VB: "Hhhhmmmmghfff chaiohfiodh asdhio (which can be roughly translated to) Why are you in Stockholm?"

Me: "Just for a holiday".

VB: "Hhhhmmmmghfff chaiohfiodh asdhio (which can be roughly translated to) Why are you in Stockholm?"

Yes, we had this rather repetitive conversation for about 5 more minutes until we tried ignoring him but he continued sitting there, staring. We then got up, and he followed until I glared at him. Die, Vomit Breath, die, or at least go pass out in a gutter - yes, these were my thoughts while I glared. It was movie style chick kicking ass with cat-like evil eyes type of scene.

So this scenario brings me to the point of this post. Why, when males drink, do they think it's charming or acceptable to act like a complete sleazy, weirdo, knob? It's not as if I am the most friendly, approachable person in the history of picking up. Yet whenever I'm out, I get these weird men latch onto me like I'm fucking Mother Friendly Teresa. Why? And without sounding like I have my head up my arse, they usually look like Bill Gates, but probably without the World's Most Richest Man' title. My friend Naomi used to tell me off for being too nice to people if I didn't want to talk to people. I'm a big believer that even if you are inebriated, it takes guts to approach someone, so therefore to shut someone down on the offset is mean. So I talk. I'm polite and don't lead them on and then usually, they act like a sooky child when they realise it's never going to happen. Ugh. I'm sounding all chick lit. I'm going to stop now.

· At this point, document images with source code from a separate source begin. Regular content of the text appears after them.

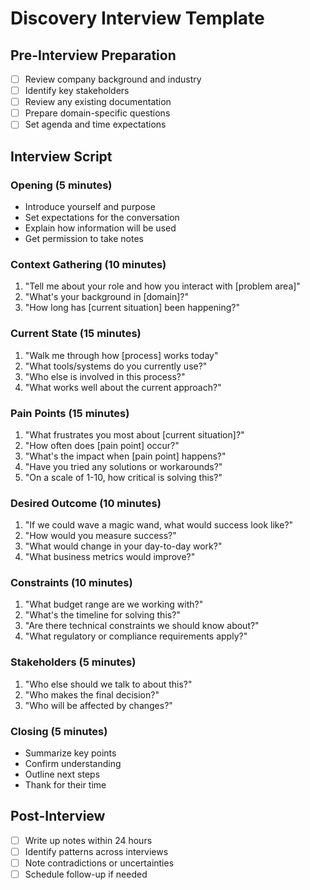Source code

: # Discovery Interview Template

## Pre-Interview Preparation
- [ ] Review company background and industry
- [ ] Identify key stakeholders
- [ ] Review any existing documentation
- [ ] Prepare domain-specific questions
- [ ] Set agenda and time expectations

## Interview Script

### Opening (5 minutes)
- Introduce yourself and purpose
- Set expectations for the conversation
- Explain how information will be used
- Get permission to take notes

### Context Gathering (10 minutes)
1. "Tell me about your role and how you interact with [problem area]"
2. "What's your background in [domain]?"
3. "How long has [current situation] been happening?"

### Current State (15 minutes)
1. "Walk me through how [process] works today"
2. "What tools/systems do you currently use?"
3. "Who else is involved in this process?"
4. "What works well about the current approach?"

### Pain Points (15 minutes)
1. "What frustrates you most about [current situation]?"
2. "How often does [pain point] occur?"
3. "What's the impact when [pain point] happens?"
4. "Have you tried any solutions or workarounds?"
5. "On a scale of 1-10, how critical is solving this?"

### Desired Outcome (10 minutes)
1. "If we could wave a magic wand, what would success look like?"
2. "How would you measure success?"
3. "What would change in your day-to-day work?"
4. "What business metrics would improve?"

### Constraints (10 minutes)
1. "What budget range are we working with?"
2. "What's the timeline for solving this?"
3. "Are there technical constraints we should know about?"
4. "What regulatory or compliance requirements apply?"

### Stakeholders (5 minutes)
1. "Who else should we talk to about this?"
2. "Who makes the final decision?"
3. "Who will be affected by changes?"

### Closing (5 minutes)
- Summarize key points
- Confirm understanding
- Outline next steps
- Thank for their time

## Post-Interview
- [ ] Write up notes within 24 hours
- [ ] Identify patterns across interviews
- [ ] Note contradictions or uncertainties
- [ ] Schedule follow-up if needed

Stockholm has chocolate bars called 'Plopp'. C'mon, say it out loud, it's fun. You know you want too. "Plopp". "Plopp". Haha, it's such a funny word. How's that for changing the subject? OOerrrrrrrrrr, I saw the coolest Vikingesque ship. It was built in the 1600's and sunk on it's maiden voyage - sound familiar? It stayed on the ocean floor for 333 until it was brought to shore and restored. It was truly amazing.

In other news, I had to 'sell' myself to the creative director at work. Apparently I'm annonymous and 'off the radar'. Ah, the good ole advertising radar. The only way to blip is either via kissing arse or being an obnoxious twat sporting the latest Cons. Of course, this observation has been made based on assumption. My emotionless face has let me down again. Apparently I always look 'stern and uninterested', which, to the latter, I kind of am. It's advertising for fucks sake! Anyway, I showed some passion and enthusiasm and I think I am now a weak pulse with my lips and tongue firmly safe from any butt cheeks. Woo-hoo!

*I am not a freak, I just like meat.

9 comments:

Dances With Zombies said...

Don't tell me I have to defend 'cons' now as well...

:-(

Dances With Zombies said...

Although the sentiment of 'it's advertising for fucks sake' certainly strikes the right chord... :-)

/// said...

HAHAHAHAH I love your blog! :)

Wood said...

Cons are ok, wankers are not.

Thanks design for mankind!

Anonymous said...

Hey Ness, I'm with you 100% on the road kill - as long as it's fresh of course. And preferably killed with a knock to the head rather than a body blow, which would cause bruising. Been off work with the lurgy for a week, so I'll be back for more sultanas at the end the of the week when I've caught up. Cheers!

Anonymous said...

plopp! you're right it is fun. i still laugh at poo jokes too.

Anonymous said...

That's cos poo jokes a funny!

Wood said...

I'm glad that everyone is down with poo jokes. Speaking of them, does anyone actually know any poo jokes??

Anonymous said...

Apu - the longest running poo joke on television... Sorry, best I can do 6.45am.